November 5th, 2010 – Republicans picked up at least 60 House seats and at least six Senate seats in the election, removing Democrat Nancy Pelosi from her powerful position as speaker of the House and putting Republicans in charge of House leadership and committees.
According to exit polls, health care reform followed as the second-most important issue for voters during this election cycle.
The day after Tuesday’s elections, House Republican leader John Boehner and House GOP Whip Eric Cantor spoke about the possibility of repealing or dismantling comprehensive health-care reform. “The health-care bill that was enacted by the current Congress will kill jobs in America, ruin the best health-care system in the world, and bankrupt our country,” said Rep. John Boehner.
While the desire is there, Republican control of the House is not enough to repeal the law by itself. They still have to contend with a Democratic controlled Senate and President Obama. Republicans don’t have the two-thirds majority required in both Houses to override a presidential veto. They would need 67 votes in the Senate to overcome a veto from President Obama.
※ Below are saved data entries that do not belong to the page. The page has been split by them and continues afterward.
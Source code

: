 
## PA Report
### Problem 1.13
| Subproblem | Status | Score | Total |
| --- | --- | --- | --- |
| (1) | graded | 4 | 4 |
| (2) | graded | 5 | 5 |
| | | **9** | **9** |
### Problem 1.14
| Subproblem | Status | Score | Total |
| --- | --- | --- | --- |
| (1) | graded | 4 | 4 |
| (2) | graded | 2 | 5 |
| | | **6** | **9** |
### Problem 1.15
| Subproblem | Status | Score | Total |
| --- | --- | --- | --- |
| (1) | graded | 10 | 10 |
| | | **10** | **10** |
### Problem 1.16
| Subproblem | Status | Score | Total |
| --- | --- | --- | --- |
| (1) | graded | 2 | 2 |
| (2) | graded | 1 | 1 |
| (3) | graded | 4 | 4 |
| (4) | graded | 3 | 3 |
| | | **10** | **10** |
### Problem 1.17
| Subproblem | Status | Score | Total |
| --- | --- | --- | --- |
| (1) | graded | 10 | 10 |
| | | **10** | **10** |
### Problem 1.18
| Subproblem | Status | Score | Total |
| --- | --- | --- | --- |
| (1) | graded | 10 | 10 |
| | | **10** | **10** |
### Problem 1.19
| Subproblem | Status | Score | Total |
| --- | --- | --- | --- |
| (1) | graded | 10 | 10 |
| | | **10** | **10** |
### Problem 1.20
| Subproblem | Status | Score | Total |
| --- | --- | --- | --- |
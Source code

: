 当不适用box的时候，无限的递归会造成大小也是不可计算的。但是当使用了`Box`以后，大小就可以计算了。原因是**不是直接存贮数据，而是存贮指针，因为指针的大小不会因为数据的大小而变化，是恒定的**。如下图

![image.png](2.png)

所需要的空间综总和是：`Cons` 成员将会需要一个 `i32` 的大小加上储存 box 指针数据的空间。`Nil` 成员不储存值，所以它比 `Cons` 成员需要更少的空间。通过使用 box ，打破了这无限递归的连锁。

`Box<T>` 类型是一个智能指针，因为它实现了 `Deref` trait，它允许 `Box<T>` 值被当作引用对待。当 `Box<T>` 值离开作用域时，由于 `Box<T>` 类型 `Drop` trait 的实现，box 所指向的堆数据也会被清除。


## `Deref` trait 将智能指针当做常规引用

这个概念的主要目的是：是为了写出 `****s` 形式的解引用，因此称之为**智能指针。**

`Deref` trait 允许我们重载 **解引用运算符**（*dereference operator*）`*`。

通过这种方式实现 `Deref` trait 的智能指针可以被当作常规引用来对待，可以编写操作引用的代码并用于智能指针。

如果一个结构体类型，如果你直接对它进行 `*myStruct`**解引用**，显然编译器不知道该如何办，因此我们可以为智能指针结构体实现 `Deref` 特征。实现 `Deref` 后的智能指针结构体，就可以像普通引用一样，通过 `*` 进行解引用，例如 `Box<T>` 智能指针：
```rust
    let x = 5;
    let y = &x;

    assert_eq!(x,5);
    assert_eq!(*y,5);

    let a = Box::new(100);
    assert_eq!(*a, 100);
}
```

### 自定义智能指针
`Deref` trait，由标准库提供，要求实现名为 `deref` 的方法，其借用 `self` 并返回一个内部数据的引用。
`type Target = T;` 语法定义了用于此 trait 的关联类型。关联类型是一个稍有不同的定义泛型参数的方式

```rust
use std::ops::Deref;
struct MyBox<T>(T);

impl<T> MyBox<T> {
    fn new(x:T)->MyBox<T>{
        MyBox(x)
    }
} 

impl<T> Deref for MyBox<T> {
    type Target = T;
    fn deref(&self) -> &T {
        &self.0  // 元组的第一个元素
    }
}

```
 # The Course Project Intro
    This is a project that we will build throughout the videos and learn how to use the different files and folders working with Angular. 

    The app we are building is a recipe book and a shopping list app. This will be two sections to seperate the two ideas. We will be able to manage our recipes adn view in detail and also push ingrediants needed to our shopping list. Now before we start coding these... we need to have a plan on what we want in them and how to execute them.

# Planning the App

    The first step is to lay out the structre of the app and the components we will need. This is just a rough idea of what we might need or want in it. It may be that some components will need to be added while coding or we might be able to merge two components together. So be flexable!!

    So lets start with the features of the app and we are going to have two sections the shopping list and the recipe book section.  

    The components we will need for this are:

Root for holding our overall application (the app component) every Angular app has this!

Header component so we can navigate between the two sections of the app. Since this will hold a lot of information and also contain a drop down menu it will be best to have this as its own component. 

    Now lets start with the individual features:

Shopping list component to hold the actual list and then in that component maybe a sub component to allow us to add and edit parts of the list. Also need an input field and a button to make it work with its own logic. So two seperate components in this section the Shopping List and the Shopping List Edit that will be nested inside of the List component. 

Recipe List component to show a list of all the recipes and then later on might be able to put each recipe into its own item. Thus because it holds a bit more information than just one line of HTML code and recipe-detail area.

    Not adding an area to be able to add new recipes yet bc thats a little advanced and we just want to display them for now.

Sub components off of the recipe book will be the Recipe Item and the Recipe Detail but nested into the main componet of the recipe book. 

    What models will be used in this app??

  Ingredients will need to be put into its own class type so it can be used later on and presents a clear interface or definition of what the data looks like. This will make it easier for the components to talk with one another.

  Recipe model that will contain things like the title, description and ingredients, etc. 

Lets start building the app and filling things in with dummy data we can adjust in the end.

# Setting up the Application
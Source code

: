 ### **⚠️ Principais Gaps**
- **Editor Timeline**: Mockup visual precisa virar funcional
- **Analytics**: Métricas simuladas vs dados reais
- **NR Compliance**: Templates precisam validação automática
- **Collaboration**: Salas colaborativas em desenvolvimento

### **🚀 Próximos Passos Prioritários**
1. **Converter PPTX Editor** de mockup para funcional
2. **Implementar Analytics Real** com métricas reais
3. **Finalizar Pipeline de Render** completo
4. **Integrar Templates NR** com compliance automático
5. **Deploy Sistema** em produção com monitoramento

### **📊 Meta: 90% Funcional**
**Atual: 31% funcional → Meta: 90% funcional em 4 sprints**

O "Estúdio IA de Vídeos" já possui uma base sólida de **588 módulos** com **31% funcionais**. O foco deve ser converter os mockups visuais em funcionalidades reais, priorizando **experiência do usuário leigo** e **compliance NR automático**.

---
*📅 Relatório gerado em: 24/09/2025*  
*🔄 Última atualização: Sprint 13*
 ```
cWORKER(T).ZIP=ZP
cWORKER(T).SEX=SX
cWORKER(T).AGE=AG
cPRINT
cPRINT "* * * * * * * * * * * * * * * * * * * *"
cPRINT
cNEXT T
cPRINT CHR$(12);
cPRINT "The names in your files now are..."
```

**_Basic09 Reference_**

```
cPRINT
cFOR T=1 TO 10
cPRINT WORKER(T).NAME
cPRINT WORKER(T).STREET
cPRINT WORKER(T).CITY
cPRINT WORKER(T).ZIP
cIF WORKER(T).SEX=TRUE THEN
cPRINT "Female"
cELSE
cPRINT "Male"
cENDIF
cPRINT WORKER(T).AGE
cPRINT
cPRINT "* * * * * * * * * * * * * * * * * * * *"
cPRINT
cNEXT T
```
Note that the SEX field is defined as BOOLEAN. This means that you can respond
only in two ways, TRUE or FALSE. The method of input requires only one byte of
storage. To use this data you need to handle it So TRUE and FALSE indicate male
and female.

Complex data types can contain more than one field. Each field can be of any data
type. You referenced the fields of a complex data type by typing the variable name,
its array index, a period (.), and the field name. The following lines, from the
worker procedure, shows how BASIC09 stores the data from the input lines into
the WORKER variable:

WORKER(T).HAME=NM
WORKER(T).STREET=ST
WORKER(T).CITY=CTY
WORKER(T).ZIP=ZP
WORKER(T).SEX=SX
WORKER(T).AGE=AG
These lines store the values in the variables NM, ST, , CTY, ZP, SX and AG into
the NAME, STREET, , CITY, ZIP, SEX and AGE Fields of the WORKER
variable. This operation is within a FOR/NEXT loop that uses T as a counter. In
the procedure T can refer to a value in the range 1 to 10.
U.S. Senate Minority Leader Mitch McConnell says Republicans have to be realistic about what control over the House will mean for legislation. “It would be foolish to expect that Republicans will be able to completely reverse the damage Democrats have done as long as a Democrat holds the veto pen,” McConnell said. “We have to be realistic about what we can and cannot achieve, while at the same recognizing that realism should never be confused with capitulation.”
Lawmakers will likely have the most success, pursuing incremental changes to the law to keep the debate top of mind for voters leading up to the 2012 elections. Republicans are proposing that Congress enact popular cost saving measures that are missing from the current health-care law, including medical liability reforms, the ability to purchase health insurance across state lines, and an expansion of health savings accounts.
President Obama invited the Republican and Democratic House leaders to meet in the White House on November 18 to discuss the changed political landscape and how they can work together in the future.